§ TASK DIRECTIONS:
Which lines in the records below contain the word "before"? Copy each one out.

[Data extracted from a collection]
************

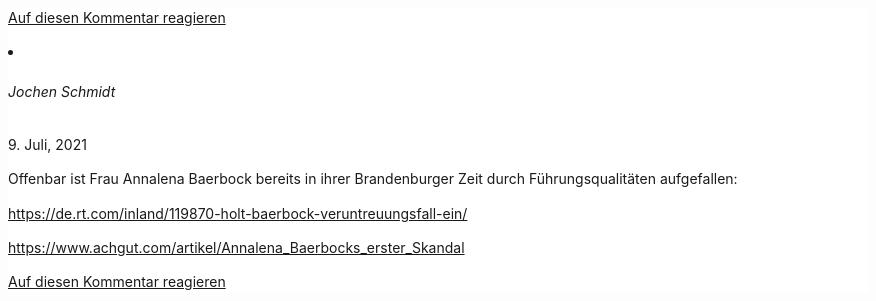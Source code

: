 <a rel="nofollow" class="comment-reply-link" href="#comment-112946" data-commentid="112946" data-postid="13821" data-belowelement="comment-112946" data-respondelement="respond" data-replyto="Antworte auf Jürgen Mai" aria-label="Antworte auf Jürgen Mai">Auf diesen Kommentar reagieren</a> 


</li>
<li class="comment even thread-odd thread-alt depth-1 clearfix" id="li-comment-113006">
<h6 class="author">Jochen Schmidt</h6> <span class="date">9. Juli, 2021</span>



Offenbar ist Frau Annalena Baerbock bereits in ihrer Brandenburger Zeit durch Führungsqualitäten aufgefallen:

<a href="https://de.rt.com/inland/119870-holt-baerbock-veruntreuungsfall-ein/" rel="nofollow ugc">https://de.rt.com/inland/119870-holt-baerbock-veruntreuungsfall-ein/</a>

<a href="https://www.achgut.com/artikel/Annalena_Baerbocks_erster_Skandal" rel="nofollow ugc">https://www.achgut.com/artikel/Annalena_Baerbocks_erster_Skandal</a>

<a rel="nofollow" class="comment-reply-link" href="#comment-113006" data-commentid="113006" data-postid="13821" data-belowelement="comment-113006" data-respondelement="respond" data-replyto="Antworte auf Jochen Schmidt" aria-label="Antworte auf Jochen Schmidt">Auf diesen Kommentar reagieren</a> 


</li>
</ul>
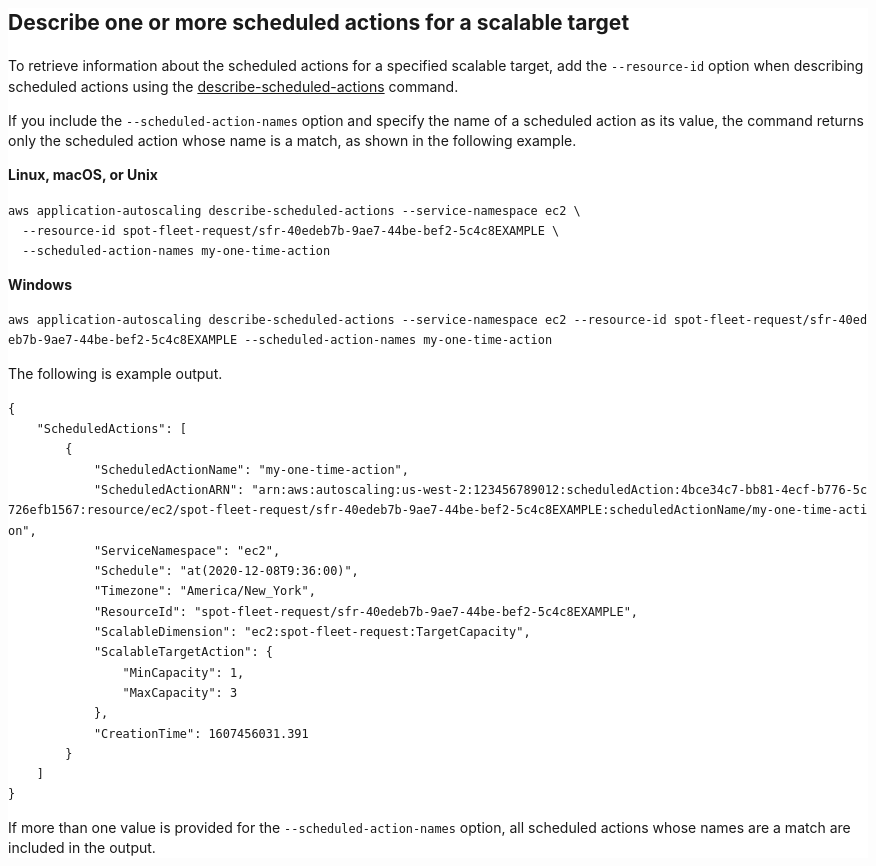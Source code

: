 ## Describe one or more scheduled actions for a scalable target<a name="describe-scheduled-actions-scalable-target"></a>

To retrieve information about the scheduled actions for a specified scalable target, add the `--resource-id` option when describing scheduled actions using the [describe\-scheduled\-actions](https://docs.aws.amazon.com/cli/latest/reference/application-autoscaling/describe-scheduled-actions.html) command\.

If you include the `--scheduled-action-names` option and specify the name of a scheduled action as its value, the command returns only the scheduled action whose name is a match, as shown in the following example\.

**Linux, macOS, or Unix**

```
aws application-autoscaling describe-scheduled-actions --service-namespace ec2 \
  --resource-id spot-fleet-request/sfr-40edeb7b-9ae7-44be-bef2-5c4c8EXAMPLE \
  --scheduled-action-names my-one-time-action
```

**Windows**

```
aws application-autoscaling describe-scheduled-actions --service-namespace ec2 --resource-id spot-fleet-request/sfr-40edeb7b-9ae7-44be-bef2-5c4c8EXAMPLE --scheduled-action-names my-one-time-action
```

The following is example output\.

```
{
    "ScheduledActions": [
        {
            "ScheduledActionName": "my-one-time-action",
            "ScheduledActionARN": "arn:aws:autoscaling:us-west-2:123456789012:scheduledAction:4bce34c7-bb81-4ecf-b776-5c726efb1567:resource/ec2/spot-fleet-request/sfr-40edeb7b-9ae7-44be-bef2-5c4c8EXAMPLE:scheduledActionName/my-one-time-action",
            "ServiceNamespace": "ec2",
            "Schedule": "at(2020-12-08T9:36:00)",
            "Timezone": "America/New_York",
            "ResourceId": "spot-fleet-request/sfr-40edeb7b-9ae7-44be-bef2-5c4c8EXAMPLE",
            "ScalableDimension": "ec2:spot-fleet-request:TargetCapacity",
            "ScalableTargetAction": {
                "MinCapacity": 1,
                "MaxCapacity": 3
            },
            "CreationTime": 1607456031.391
        }
    ]
}
```

If more than one value is provided for the `--scheduled-action-names` option, all scheduled actions whose names are a match are included in the output\.
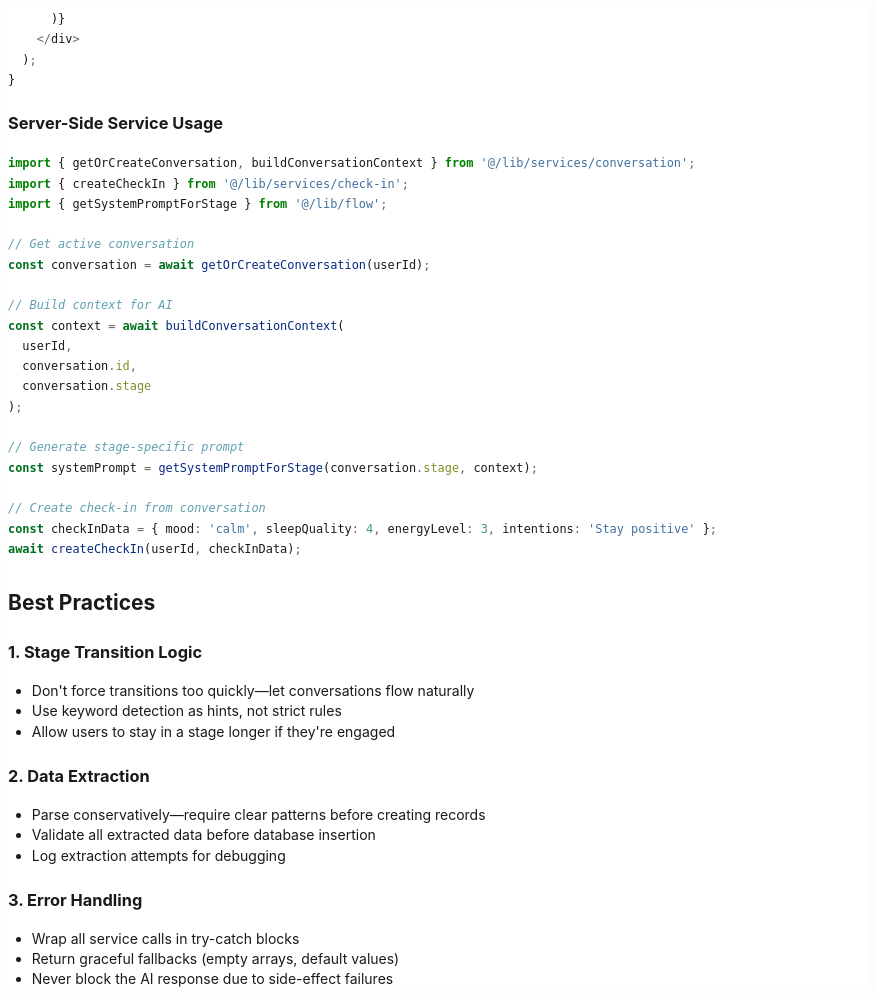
 ```typescript
      )}
    </div>
  );
}
```

### Server-Side Service Usage

```typescript
import { getOrCreateConversation, buildConversationContext } from '@/lib/services/conversation';
import { createCheckIn } from '@/lib/services/check-in';
import { getSystemPromptForStage } from '@/lib/flow';

// Get active conversation
const conversation = await getOrCreateConversation(userId);

// Build context for AI
const context = await buildConversationContext(
  userId,
  conversation.id,
  conversation.stage
);

// Generate stage-specific prompt
const systemPrompt = getSystemPromptForStage(conversation.stage, context);

// Create check-in from conversation
const checkInData = { mood: 'calm', sleepQuality: 4, energyLevel: 3, intentions: 'Stay positive' };
await createCheckIn(userId, checkInData);
```

## Best Practices

### 1. **Stage Transition Logic**

- Don't force transitions too quickly—let conversations flow naturally
- Use keyword detection as hints, not strict rules
- Allow users to stay in a stage longer if they're engaged

### 2. **Data Extraction**

- Parse conservatively—require clear patterns before creating records
- Validate all extracted data before database insertion
- Log extraction attempts for debugging

### 3. **Error Handling**

- Wrap all service calls in try-catch blocks
- Return graceful fallbacks (empty arrays, default values)
- Never block the AI response due to side-effect failures

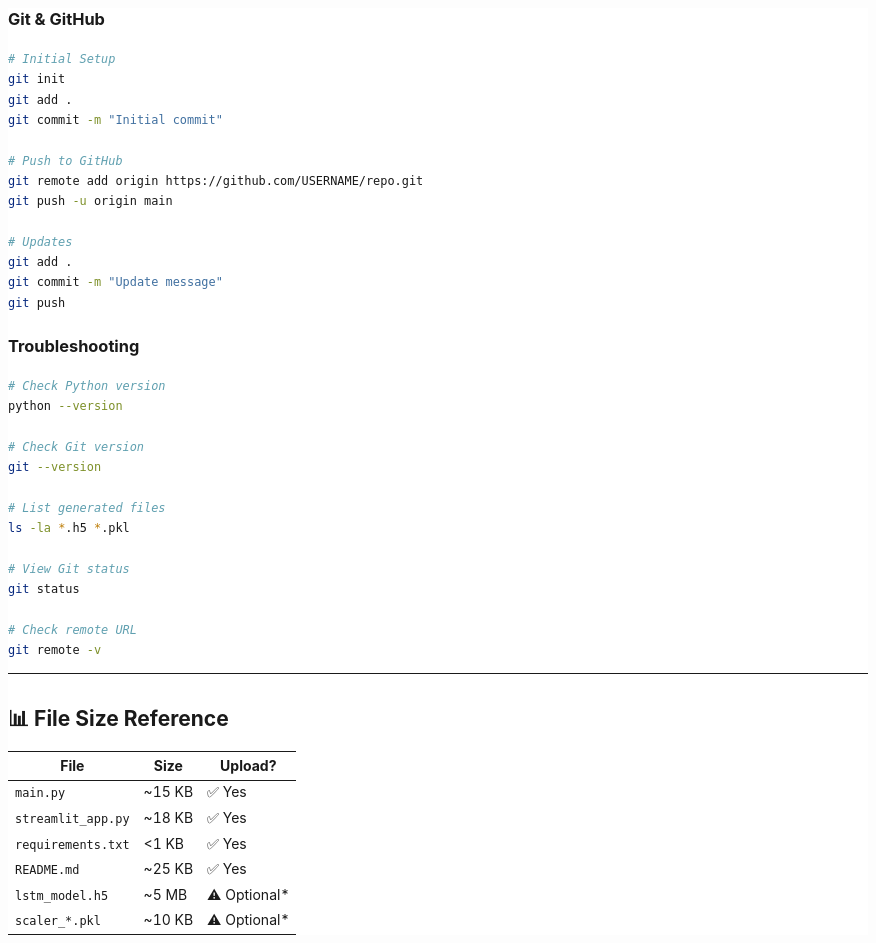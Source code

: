 ### Git & GitHub
```bash
# Initial Setup
git init
git add .
git commit -m "Initial commit"

# Push to GitHub
git remote add origin https://github.com/USERNAME/repo.git
git push -u origin main

# Updates
git add .
git commit -m "Update message"
git push
```

### Troubleshooting
```bash
# Check Python version
python --version

# Check Git version
git --version

# List generated files
ls -la *.h5 *.pkl

# View Git status
git status

# Check remote URL
git remote -v
```

---

## 📊 File Size Reference

| File | Size | Upload? |
|------|------|---------|
| `main.py` | ~15 KB | ✅ Yes |
| `streamlit_app.py` | ~18 KB | ✅ Yes |
| `requirements.txt` | <1 KB | ✅ Yes |
| `README.md` | ~25 KB | ✅ Yes |
| `lstm_model.h5` | ~5 MB | ⚠️ Optional* |
| `scaler_*.pkl` | ~10 KB | ⚠️ Optional* |
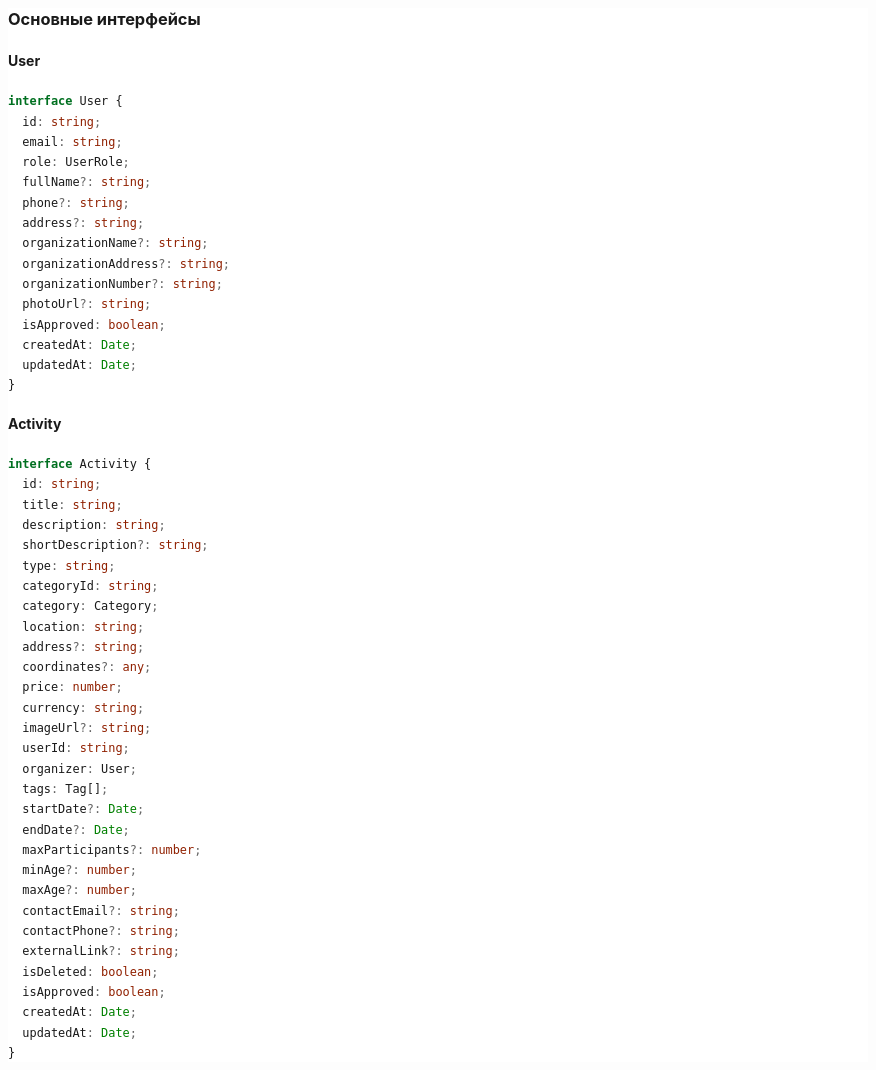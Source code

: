 ### Основные интерфейсы

#### User
```typescript
interface User {
  id: string;
  email: string;
  role: UserRole;
  fullName?: string;
  phone?: string;
  address?: string;
  organizationName?: string;
  organizationAddress?: string;
  organizationNumber?: string;
  photoUrl?: string;
  isApproved: boolean;
  createdAt: Date;
  updatedAt: Date;
}
```

#### Activity
```typescript
interface Activity {
  id: string;
  title: string;
  description: string;
  shortDescription?: string;
  type: string;
  categoryId: string;
  category: Category;
  location: string;
  address?: string;
  coordinates?: any;
  price: number;
  currency: string;
  imageUrl?: string;
  userId: string;
  organizer: User;
  tags: Tag[];
  startDate?: Date;
  endDate?: Date;
  maxParticipants?: number;
  minAge?: number;
  maxAge?: number;
  contactEmail?: string;
  contactPhone?: string;
  externalLink?: string;
  isDeleted: boolean;
  isApproved: boolean;
  createdAt: Date;
  updatedAt: Date;
}
```
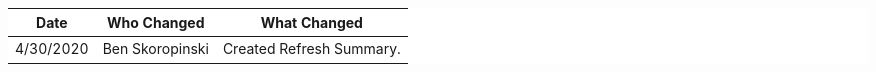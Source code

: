 | Date       | Who Changed       | What Changed                                                                              |
| ---------- | ----------------- | ----------------------------------------------------------------------------------------- |
| 4/30/2020  | Ben Skoropinski   | Created Refresh Summary.                                                                  |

************

§ PROBLEM SOLUTION:
- Parse conservatively—require clear patterns before creating records
- Validate all extracted data before database insertion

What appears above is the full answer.